Today, we're going to make our way through a couple of different variations on the Turing machine theme, and show that they are all equivalent to the basic version of the Turing machine that we considered last time.
Binary Suffices
As our first example, let's argue that every computable function is representable by a Turing machine over the binary alphabet \(\{0, 1\}\).
(Binary Suffices)
Let \(f \colon S_1 \to S_2\) be any function between sets \(S_1\) and \(S_2\).
If \(f\) is Turing computable (in general, possibly with a Turing machine with many tape symbols), then there is a Turing machine \(\mathcal T = (Q, \{0,1\}, \delta)\) with a state \(x\) such that \(\mathcal T_x\) represents \(f\).

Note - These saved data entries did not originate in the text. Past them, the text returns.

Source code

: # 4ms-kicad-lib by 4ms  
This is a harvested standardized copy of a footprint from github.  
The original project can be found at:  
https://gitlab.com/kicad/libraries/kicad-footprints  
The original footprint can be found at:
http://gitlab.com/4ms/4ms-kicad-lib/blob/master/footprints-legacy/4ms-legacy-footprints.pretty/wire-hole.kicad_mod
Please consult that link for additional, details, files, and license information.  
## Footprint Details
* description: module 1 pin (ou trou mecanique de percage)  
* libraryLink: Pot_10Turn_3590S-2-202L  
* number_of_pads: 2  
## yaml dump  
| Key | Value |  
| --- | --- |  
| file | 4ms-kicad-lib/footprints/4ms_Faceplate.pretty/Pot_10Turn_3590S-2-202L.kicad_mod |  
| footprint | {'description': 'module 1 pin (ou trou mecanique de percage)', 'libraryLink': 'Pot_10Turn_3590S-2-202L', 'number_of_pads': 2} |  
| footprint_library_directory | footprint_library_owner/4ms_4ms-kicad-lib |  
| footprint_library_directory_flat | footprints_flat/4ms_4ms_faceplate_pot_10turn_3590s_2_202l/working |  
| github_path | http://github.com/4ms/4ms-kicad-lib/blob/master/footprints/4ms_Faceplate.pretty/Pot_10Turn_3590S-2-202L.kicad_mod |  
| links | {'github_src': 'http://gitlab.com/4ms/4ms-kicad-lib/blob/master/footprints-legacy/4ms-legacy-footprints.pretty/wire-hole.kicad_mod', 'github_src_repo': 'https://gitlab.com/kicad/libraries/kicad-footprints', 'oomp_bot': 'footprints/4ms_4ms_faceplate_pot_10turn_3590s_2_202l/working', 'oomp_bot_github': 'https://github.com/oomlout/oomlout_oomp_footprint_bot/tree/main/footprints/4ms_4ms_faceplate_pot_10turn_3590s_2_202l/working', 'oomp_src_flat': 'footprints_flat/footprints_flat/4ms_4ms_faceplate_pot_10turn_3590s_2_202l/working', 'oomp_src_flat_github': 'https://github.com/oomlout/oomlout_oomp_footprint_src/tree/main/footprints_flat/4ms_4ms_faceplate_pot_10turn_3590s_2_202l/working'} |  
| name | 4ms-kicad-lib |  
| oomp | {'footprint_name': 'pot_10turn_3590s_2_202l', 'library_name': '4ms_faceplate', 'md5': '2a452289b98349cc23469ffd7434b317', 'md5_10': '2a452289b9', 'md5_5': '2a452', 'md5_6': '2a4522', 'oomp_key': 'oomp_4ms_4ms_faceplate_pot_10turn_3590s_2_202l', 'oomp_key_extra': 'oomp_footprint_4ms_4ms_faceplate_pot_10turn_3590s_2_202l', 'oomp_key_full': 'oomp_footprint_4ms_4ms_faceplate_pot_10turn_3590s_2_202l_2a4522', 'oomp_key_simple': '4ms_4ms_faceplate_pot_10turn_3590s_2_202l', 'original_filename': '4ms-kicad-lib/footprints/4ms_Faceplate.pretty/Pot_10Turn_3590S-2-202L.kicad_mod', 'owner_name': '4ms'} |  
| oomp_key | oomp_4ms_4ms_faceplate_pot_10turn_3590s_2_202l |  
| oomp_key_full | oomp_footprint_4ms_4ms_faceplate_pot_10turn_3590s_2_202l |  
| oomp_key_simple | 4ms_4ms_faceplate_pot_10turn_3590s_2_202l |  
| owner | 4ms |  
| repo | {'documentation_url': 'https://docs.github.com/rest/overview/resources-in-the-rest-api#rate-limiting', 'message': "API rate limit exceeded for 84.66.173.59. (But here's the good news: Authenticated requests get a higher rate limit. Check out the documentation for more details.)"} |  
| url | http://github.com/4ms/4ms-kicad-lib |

We are going to argue directly that for every Turing machine \(\mathcal T = (Q, A, \delta)\) with a state \(x\), there exists a Turing machine \(\mathcal T^\dagger = (Q^\dagger, \{0,1\}, \delta^\dagger)\) and a string representation \(\rho \colon A^* \to \{0,1\}^*\) that \((\rho, \mathcal T^\dagger_{x}, \rho)\) is a representation of \(\mathcal T_x\).
To then see that this produces a representation of \(f\), we just need to compose the two representations:
First of all, let \(|A| = n\).
Then there is a binary representation for each \(a \in A\) with \(\lfloor\log(n)\rfloor + 1\) many bits: specifically, if \(A = \{a_1, \dots, a_n\}\), then we can let \(\rho(a_i) = \mathsf{bin}(i)\).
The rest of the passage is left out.